Lua for learning and laufs
The large majority of this document was reference from lua 5.3 bytecode refernce
Lua employs two stacks. The Callinfo stack tracks activation frames. There is the secondary stack that is an array of TValue objects. The Callinfo objects index into this array. Registers are basically slots in the stack array. When a function is called - the stack is setup as follows:
stack _ENV
| function reference
| var arg 1
| ...
| var arg n
| framePointer-> fixed arg 1
| ...
| fixed arg n
| local 1
| ...
| local n
| temporaries
| ...
| top->
|
V
So top is just past the registers needed by the function. The number of registers is determined based on parameters, locals and temporaries. For each Lua function, the framePointer of the stack is set to the first fixed parameter or local. All register addressing is done as offset from framePointer - so R(0) is at framePointer+0 on the stack. When a function returns, the return values are copied to location starting at the function reference.
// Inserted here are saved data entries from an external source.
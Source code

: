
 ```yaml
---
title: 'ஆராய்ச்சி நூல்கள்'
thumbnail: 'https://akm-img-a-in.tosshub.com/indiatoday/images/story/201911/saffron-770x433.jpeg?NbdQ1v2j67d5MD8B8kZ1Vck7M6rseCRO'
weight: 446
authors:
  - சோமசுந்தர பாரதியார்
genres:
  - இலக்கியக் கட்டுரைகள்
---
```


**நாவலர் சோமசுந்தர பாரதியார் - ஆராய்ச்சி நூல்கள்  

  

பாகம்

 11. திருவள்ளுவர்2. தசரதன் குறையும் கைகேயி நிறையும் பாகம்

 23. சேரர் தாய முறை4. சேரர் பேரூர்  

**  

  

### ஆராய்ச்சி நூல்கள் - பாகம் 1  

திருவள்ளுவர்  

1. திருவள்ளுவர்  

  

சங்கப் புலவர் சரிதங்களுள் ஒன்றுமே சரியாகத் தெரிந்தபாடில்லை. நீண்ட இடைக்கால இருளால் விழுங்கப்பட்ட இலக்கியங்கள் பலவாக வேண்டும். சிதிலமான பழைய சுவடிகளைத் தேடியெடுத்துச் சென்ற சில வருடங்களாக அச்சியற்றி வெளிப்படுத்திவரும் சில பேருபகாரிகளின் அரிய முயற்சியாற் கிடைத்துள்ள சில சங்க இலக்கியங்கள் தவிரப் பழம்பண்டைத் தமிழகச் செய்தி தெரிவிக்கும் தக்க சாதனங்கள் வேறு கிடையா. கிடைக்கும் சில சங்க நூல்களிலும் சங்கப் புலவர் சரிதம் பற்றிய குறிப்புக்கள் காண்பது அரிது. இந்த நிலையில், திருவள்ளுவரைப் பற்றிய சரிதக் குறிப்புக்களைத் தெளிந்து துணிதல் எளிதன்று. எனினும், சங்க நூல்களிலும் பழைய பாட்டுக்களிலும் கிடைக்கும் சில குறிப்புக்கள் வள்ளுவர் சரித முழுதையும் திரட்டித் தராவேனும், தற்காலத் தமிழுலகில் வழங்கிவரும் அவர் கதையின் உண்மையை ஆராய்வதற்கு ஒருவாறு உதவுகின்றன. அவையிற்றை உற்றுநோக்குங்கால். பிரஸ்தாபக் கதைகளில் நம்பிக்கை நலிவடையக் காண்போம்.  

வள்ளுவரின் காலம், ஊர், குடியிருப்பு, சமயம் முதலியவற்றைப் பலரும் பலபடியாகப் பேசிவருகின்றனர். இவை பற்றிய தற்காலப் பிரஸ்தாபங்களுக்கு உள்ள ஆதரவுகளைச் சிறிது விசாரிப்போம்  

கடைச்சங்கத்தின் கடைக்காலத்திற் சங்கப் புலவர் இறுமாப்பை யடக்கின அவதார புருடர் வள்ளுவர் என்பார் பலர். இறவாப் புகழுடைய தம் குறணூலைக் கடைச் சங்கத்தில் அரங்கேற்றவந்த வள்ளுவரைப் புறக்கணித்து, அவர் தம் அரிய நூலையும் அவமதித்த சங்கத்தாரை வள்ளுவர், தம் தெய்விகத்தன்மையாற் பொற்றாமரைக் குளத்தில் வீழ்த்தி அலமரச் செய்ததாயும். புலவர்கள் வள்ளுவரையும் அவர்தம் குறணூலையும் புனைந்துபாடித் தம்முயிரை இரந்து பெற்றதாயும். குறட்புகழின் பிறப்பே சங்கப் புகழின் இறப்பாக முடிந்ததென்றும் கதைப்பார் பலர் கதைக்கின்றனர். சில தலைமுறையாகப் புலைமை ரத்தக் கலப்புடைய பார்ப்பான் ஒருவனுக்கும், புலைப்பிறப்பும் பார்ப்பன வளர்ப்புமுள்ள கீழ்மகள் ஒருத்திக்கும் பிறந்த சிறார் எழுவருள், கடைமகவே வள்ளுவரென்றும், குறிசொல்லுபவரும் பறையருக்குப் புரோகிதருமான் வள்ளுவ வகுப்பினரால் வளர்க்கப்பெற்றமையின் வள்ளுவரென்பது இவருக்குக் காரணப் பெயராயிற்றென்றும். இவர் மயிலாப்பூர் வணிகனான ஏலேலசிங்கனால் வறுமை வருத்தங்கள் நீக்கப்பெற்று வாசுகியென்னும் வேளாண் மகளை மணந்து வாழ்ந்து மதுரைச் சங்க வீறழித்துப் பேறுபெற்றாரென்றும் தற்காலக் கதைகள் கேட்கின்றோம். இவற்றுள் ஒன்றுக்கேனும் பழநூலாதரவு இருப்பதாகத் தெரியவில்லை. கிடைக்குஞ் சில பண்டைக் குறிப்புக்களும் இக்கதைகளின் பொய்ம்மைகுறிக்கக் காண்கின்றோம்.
Each function, including main is constructed as a function prototype. This prototype contains the following 4 elements that are used during the VM runtime to allow for execution of instructions. You may see these refernced in the guide
Attribute | Description |
---|---|
Bytecodes | series of instructions for the VM to interpret |
Constants | list of strings or numbers to be loaded into the stack during runtime. |
FnTable | definitions of function prototypes defined within this functions scope |
Upindexes | indexes of upvalues to be established when this function is constructed. |
One VM for each stack that you want because the VM contains the stack. This means a separate vm for each coroutine/thread. This also means the state that is kept of its current progress can not be shared between VMs as the position of variables in the stack for upvalues and calls are needed to resume that state.
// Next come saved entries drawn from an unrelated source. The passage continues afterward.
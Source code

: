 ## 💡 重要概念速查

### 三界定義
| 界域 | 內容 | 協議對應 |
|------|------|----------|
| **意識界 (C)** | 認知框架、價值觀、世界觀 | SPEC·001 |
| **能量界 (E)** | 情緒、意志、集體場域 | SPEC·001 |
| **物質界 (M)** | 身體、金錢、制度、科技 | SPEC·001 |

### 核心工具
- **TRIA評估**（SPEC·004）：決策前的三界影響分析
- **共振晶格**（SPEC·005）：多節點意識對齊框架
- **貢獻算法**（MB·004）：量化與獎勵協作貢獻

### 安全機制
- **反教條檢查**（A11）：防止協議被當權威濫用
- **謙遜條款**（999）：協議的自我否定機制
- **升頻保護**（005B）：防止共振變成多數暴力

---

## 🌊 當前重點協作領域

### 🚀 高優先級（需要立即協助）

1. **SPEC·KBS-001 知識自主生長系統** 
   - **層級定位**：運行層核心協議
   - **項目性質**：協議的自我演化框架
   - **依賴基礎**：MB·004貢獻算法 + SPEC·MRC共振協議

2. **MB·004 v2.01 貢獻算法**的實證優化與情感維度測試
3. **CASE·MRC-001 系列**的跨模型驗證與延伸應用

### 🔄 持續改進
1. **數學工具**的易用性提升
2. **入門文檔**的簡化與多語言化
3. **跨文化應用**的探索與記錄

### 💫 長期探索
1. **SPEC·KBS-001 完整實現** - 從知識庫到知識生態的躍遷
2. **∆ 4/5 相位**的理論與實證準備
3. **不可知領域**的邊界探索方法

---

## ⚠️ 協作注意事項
On yield the frame is saved in the VM and the VM can be resumed instead of like other lua implementations
Lua bytecode instructions are 32-bits in size. All instructions have an opcode in the first 6 bits. Instructions can have the following formats:
| iABC | CK: 1 | C: u8 | BK: 1 | B: u8 | A: u8 | Opcode: u6 |
| iABx | Bx: u16 | A: u8 | Opcode: u6 |
| iAsBx | sBx: 16 | A: u8 | Opcode: u6 |
BK | CK = 0 or 1 indicate if the params B,C refer to a stack value or a constant value. Opcode:u6 means there are 64 possible opcodes. Since constants are loaded with u8 register index max local is 255, however max constants would be 65,536 because LOADK is u16
Notation | Description |
---|---|
R(N) | Register N |
RK(N) | Register N or a constant index X |
PC | Program Counter |
Kst(n) | Element n in the constant list |
Upvalue[n] | Name of upvalue with index n |
sBx | Signed displacement (in field sBx) for all kinds of jumps |
CALL(A,B,C)
Performs a function call, with register R(A) holding the reference to the function object to be called. Parameters to the function are placed in the registers following R(A). When a function call is the last parameter to another function call, the former can pass multiple return values, while the latter can accept multiple parameters.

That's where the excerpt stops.